Data records
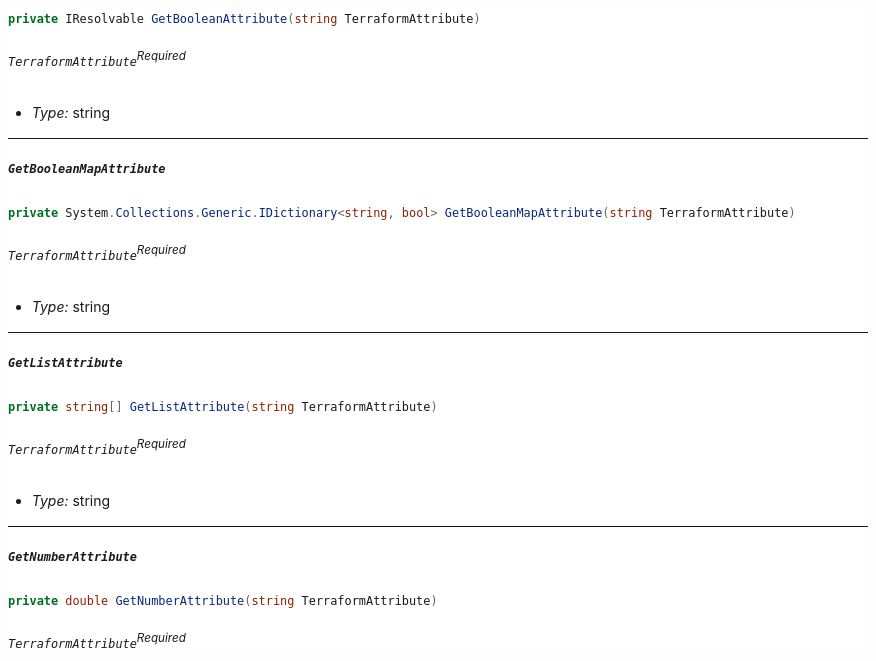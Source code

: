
 ```csharp
private IResolvable GetBooleanAttribute(string TerraformAttribute)
```

###### `TerraformAttribute`<sup>Required</sup> <a name="TerraformAttribute" id="@cdktf/provider-gitlab.userIdentity.UserIdentity.getBooleanAttribute.parameter.terraformAttribute"></a>

- *Type:* string

---

##### `GetBooleanMapAttribute` <a name="GetBooleanMapAttribute" id="@cdktf/provider-gitlab.userIdentity.UserIdentity.getBooleanMapAttribute"></a>

```csharp
private System.Collections.Generic.IDictionary<string, bool> GetBooleanMapAttribute(string TerraformAttribute)
```

###### `TerraformAttribute`<sup>Required</sup> <a name="TerraformAttribute" id="@cdktf/provider-gitlab.userIdentity.UserIdentity.getBooleanMapAttribute.parameter.terraformAttribute"></a>

- *Type:* string

---

##### `GetListAttribute` <a name="GetListAttribute" id="@cdktf/provider-gitlab.userIdentity.UserIdentity.getListAttribute"></a>

```csharp
private string[] GetListAttribute(string TerraformAttribute)
```

###### `TerraformAttribute`<sup>Required</sup> <a name="TerraformAttribute" id="@cdktf/provider-gitlab.userIdentity.UserIdentity.getListAttribute.parameter.terraformAttribute"></a>

- *Type:* string

---

##### `GetNumberAttribute` <a name="GetNumberAttribute" id="@cdktf/provider-gitlab.userIdentity.UserIdentity.getNumberAttribute"></a>

```csharp
private double GetNumberAttribute(string TerraformAttribute)
```

###### `TerraformAttribute`<sup>Required</sup> <a name="TerraformAttribute" id="@cdktf/provider-gitlab.userIdentity.UserIdentity.getNumberAttribute.parameter.terraformAttribute"></a>
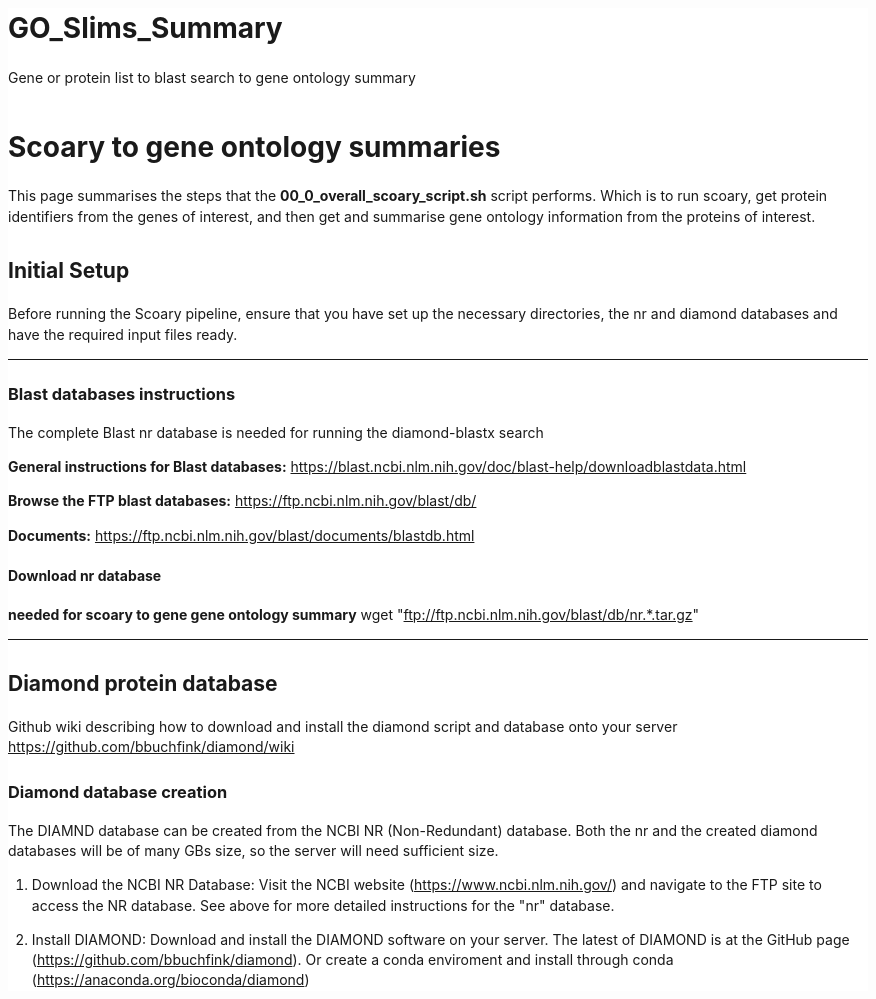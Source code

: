 # GO_Slims_Summary
Gene or protein list to blast search to gene ontology summary

# Scoary to gene ontology summaries
This page summarises the steps that the **00_0_overall_scoary_script.sh** script performs. Which is to run scoary, get protein identifiers from the genes of interest, and then get and summarise gene ontology information from the proteins of interest.

## Initial Setup
Before running the Scoary pipeline, ensure that you have set up the necessary directories, the nr and diamond databases and have the required input files ready.

***

### Blast databases instructions
The complete Blast nr database is needed for running the diamond-blastx search

**General instructions for Blast databases:**
https://blast.ncbi.nlm.nih.gov/doc/blast-help/downloadblastdata.html

**Browse the FTP blast databases:**
https://ftp.ncbi.nlm.nih.gov/blast/db/

**Documents:**
https://ftp.ncbi.nlm.nih.gov/blast/documents/blastdb.html

#### Download nr database
**needed for scoary to gene gene ontology summary**
wget "ftp://ftp.ncbi.nlm.nih.gov/blast/db/nr.*.tar.gz"

***
## Diamond protein database
Github wiki describing how to download and install the diamond script and database onto your server
https://github.com/bbuchfink/diamond/wiki

### Diamond database creation
The DIAMND database can be created from the NCBI NR (Non-Redundant) database. Both the nr and the created diamond databases will be of many GBs size, so the server will need sufficient size.

1. Download the NCBI NR Database:
    Visit the NCBI website (https://www.ncbi.nlm.nih.gov/) and navigate to the FTP site to access the NR database. See above for more detailed instructions for the "nr" database.

2. Install DIAMOND:
    Download and install the DIAMOND software on your server. The latest of DIAMOND is at the GitHub page (https://github.com/bbuchfink/diamond).
    Or create a conda enviroment and install through conda
    (https://anaconda.org/bioconda/diamond)
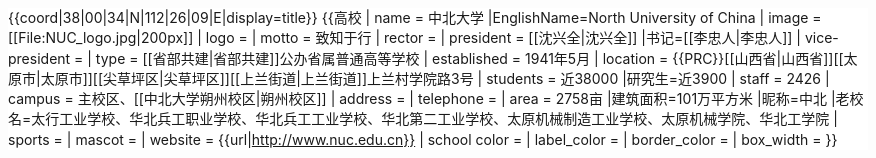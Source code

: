 {{coord|38|00|34|N|112|26|09|E|display=title}}
{{高校
| name = 中北大学
|EnglishName=North University of China
| image = [[File:NUC_logo.jpg|200px]]
| logo = 
| motto = 致知于行
| rector = 
| president = [[沈兴全|沈兴全]]
|书记=[[李忠人|李忠人]]
| vice-president =
| type = [[省部共建|省部共建]]公办省属普通高等学校
| established = 1941年5月
| location = {{PRC}}[[山西省|山西省]][[太原市|太原市]][[尖草坪区|尖草坪区]][[上兰街道|上兰街道]]上兰村学院路3号
| students = 近38000
|研究生=近3900
| staff = 2426
| campus = 主校区、[[中北大学朔州校区|朔州校区]]
| address = 
| telephone =
| area = 2758亩
|建筑面积=101万平方米
|昵称=中北
|老校名=太行工业学校、华北兵工职业学校、华北兵工工业学校、华北第二工业学校、太原机械制造工业学校、太原机械学院、华北工学院
| sports =
| mascot =
| website = {{url|http://www.nuc.edu.cn}}
| school color = 
| label_color =
| border_color =
| box_width =
}}

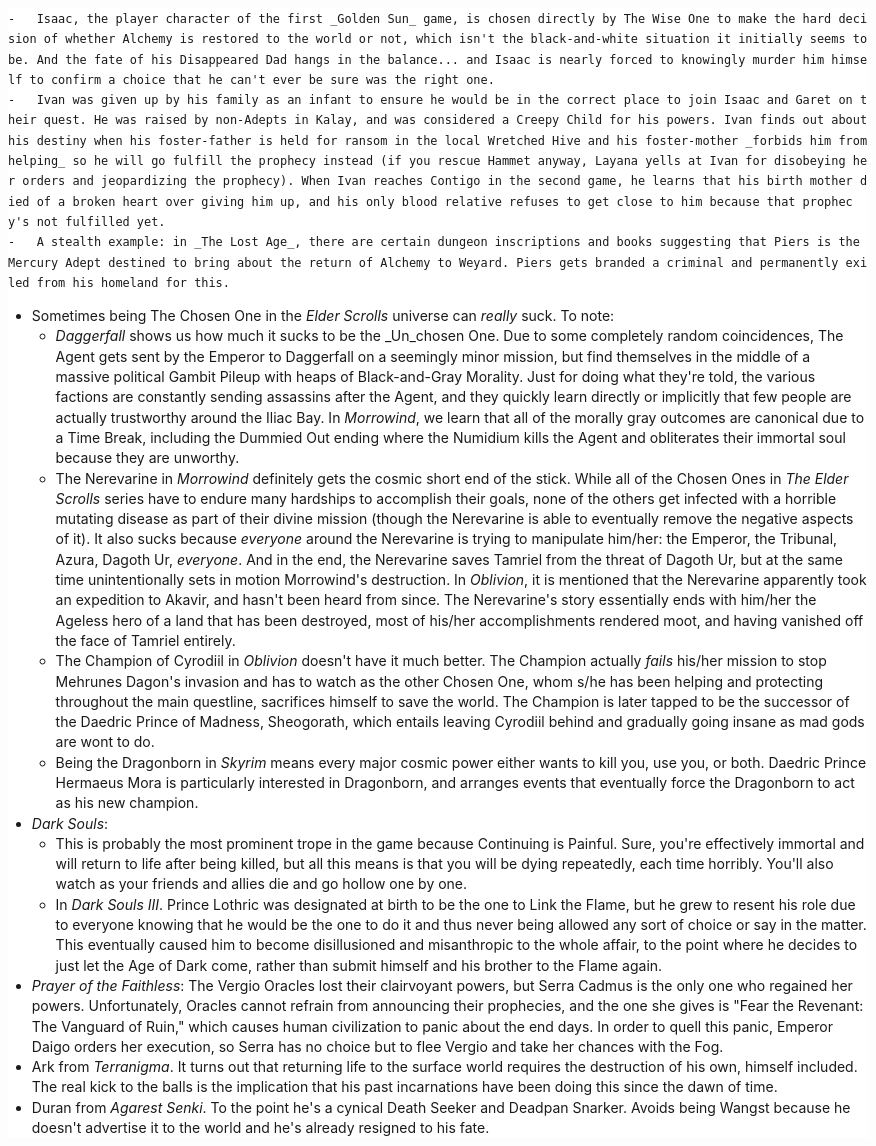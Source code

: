     -   Isaac, the player character of the first _Golden Sun_ game, is chosen directly by The Wise One to make the hard decision of whether Alchemy is restored to the world or not, which isn't the black-and-white situation it initially seems to be. And the fate of his Disappeared Dad hangs in the balance... and Isaac is nearly forced to knowingly murder him himself to confirm a choice that he can't ever be sure was the right one.
    -   Ivan was given up by his family as an infant to ensure he would be in the correct place to join Isaac and Garet on their quest. He was raised by non-Adepts in Kalay, and was considered a Creepy Child for his powers. Ivan finds out about his destiny when his foster-father is held for ransom in the local Wretched Hive and his foster-mother _forbids him from helping_ so he will go fulfill the prophecy instead (if you rescue Hammet anyway, Layana yells at Ivan for disobeying her orders and jeopardizing the prophecy). When Ivan reaches Contigo in the second game, he learns that his birth mother died of a broken heart over giving him up, and his only blood relative refuses to get close to him because that prophecy's not fulfilled yet.
    -   A stealth example: in _The Lost Age_, there are certain dungeon inscriptions and books suggesting that Piers is the Mercury Adept destined to bring about the return of Alchemy to Weyard. Piers gets branded a criminal and permanently exiled from his homeland for this.
-   Sometimes being The Chosen One in the _Elder Scrolls_ universe can _really_ suck. To note:
    -   _Daggerfall_ shows us how much it sucks to be the _Un_chosen One. Due to some completely random coincidences, The Agent gets sent by the Emperor to Daggerfall on a seemingly minor mission, but find themselves in the middle of a massive political Gambit Pileup with heaps of Black-and-Gray Morality. Just for doing what they're told, the various factions are constantly sending assassins after the Agent, and they quickly learn directly or implicitly that few people are actually trustworthy around the Iliac Bay. In _Morrowind_, we learn that all of the morally gray outcomes are canonical due to a Time Break, including the Dummied Out ending where the Numidium kills the Agent and obliterates their immortal soul because they are unworthy.
    -   The Nerevarine in _Morrowind_ definitely gets the cosmic short end of the stick. While all of the Chosen Ones in _The Elder Scrolls_ series have to endure many hardships to accomplish their goals, none of the others get infected with a horrible mutating disease as part of their divine mission (though the Nerevarine is able to eventually remove the negative aspects of it). It also sucks because _everyone_ around the Nerevarine is trying to manipulate him/her: the Emperor, the Tribunal, Azura, Dagoth Ur, _everyone_. And in the end, the Nerevarine saves Tamriel from the threat of Dagoth Ur, but at the same time unintentionally sets in motion Morrowind's destruction. In _Oblivion_, it is mentioned that the Nerevarine apparently took an expedition to Akavir, and hasn't been heard from since. The Nerevarine's story essentially ends with him/her the Ageless hero of a land that has been destroyed, most of his/her accomplishments rendered moot, and having vanished off the face of Tamriel entirely.
    -   The Champion of Cyrodiil in _Oblivion_ doesn't have it much better. The Champion actually _fails_ his/her mission to stop Mehrunes Dagon's invasion and has to watch as the other Chosen One, whom s/he has been helping and protecting throughout the main questline, sacrifices himself to save the world. The Champion is later tapped to be the successor of the Daedric Prince of Madness, Sheogorath, which entails leaving Cyrodiil behind and gradually going insane as mad gods are wont to do.
    -   Being the Dragonborn in _Skyrim_ means every major cosmic power either wants to kill you, use you, or both. Daedric Prince Hermaeus Mora is particularly interested in Dragonborn, and arranges events that eventually force the Dragonborn to act as his new champion.
-   _Dark Souls_:
    -   This is probably the most prominent trope in the game because Continuing is Painful. Sure, you're effectively immortal and will return to life after being killed, but all this means is that you will be dying repeatedly, each time horribly. You'll also watch as your friends and allies die and go hollow one by one.
    -   In _Dark Souls III_. Prince Lothric was designated at birth to be the one to Link the Flame, but he grew to resent his role due to everyone knowing that he would be the one to do it and thus never being allowed any sort of choice or say in the matter. This eventually caused him to become disillusioned and misanthropic to the whole affair, to the point where he decides to just let the Age of Dark come, rather than submit himself and his brother to the Flame again.
-   _Prayer of the Faithless_: The Vergio Oracles lost their clairvoyant powers, but Serra Cadmus is the only one who regained her powers. Unfortunately, Oracles cannot refrain from announcing their prophecies, and the one she gives is "Fear the Revenant: The Vanguard of Ruin," which causes human civilization to panic about the end days. In order to quell this panic, Emperor Daigo orders her execution, so Serra has no choice but to flee Vergio and take her chances with the Fog.
-   Ark from _Terranigma_. It turns out that returning life to the surface world requires the destruction of his own, himself included. The real kick to the balls is the implication that his past incarnations have been doing this since the dawn of time.
-   Duran from _Agarest Senki_. To the point he's a cynical Death Seeker and Deadpan Snarker. Avoids being Wangst because he doesn't advertise it to the world and he's already resigned to his fate.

What the exercise asks
Looking at the listing above, which lines hold "wiki"? Copy every such line.

Your solution
Github wiki describing how to download and install the diamond script and database onto your server
https://github.com/bbuchfink/diamond/wiki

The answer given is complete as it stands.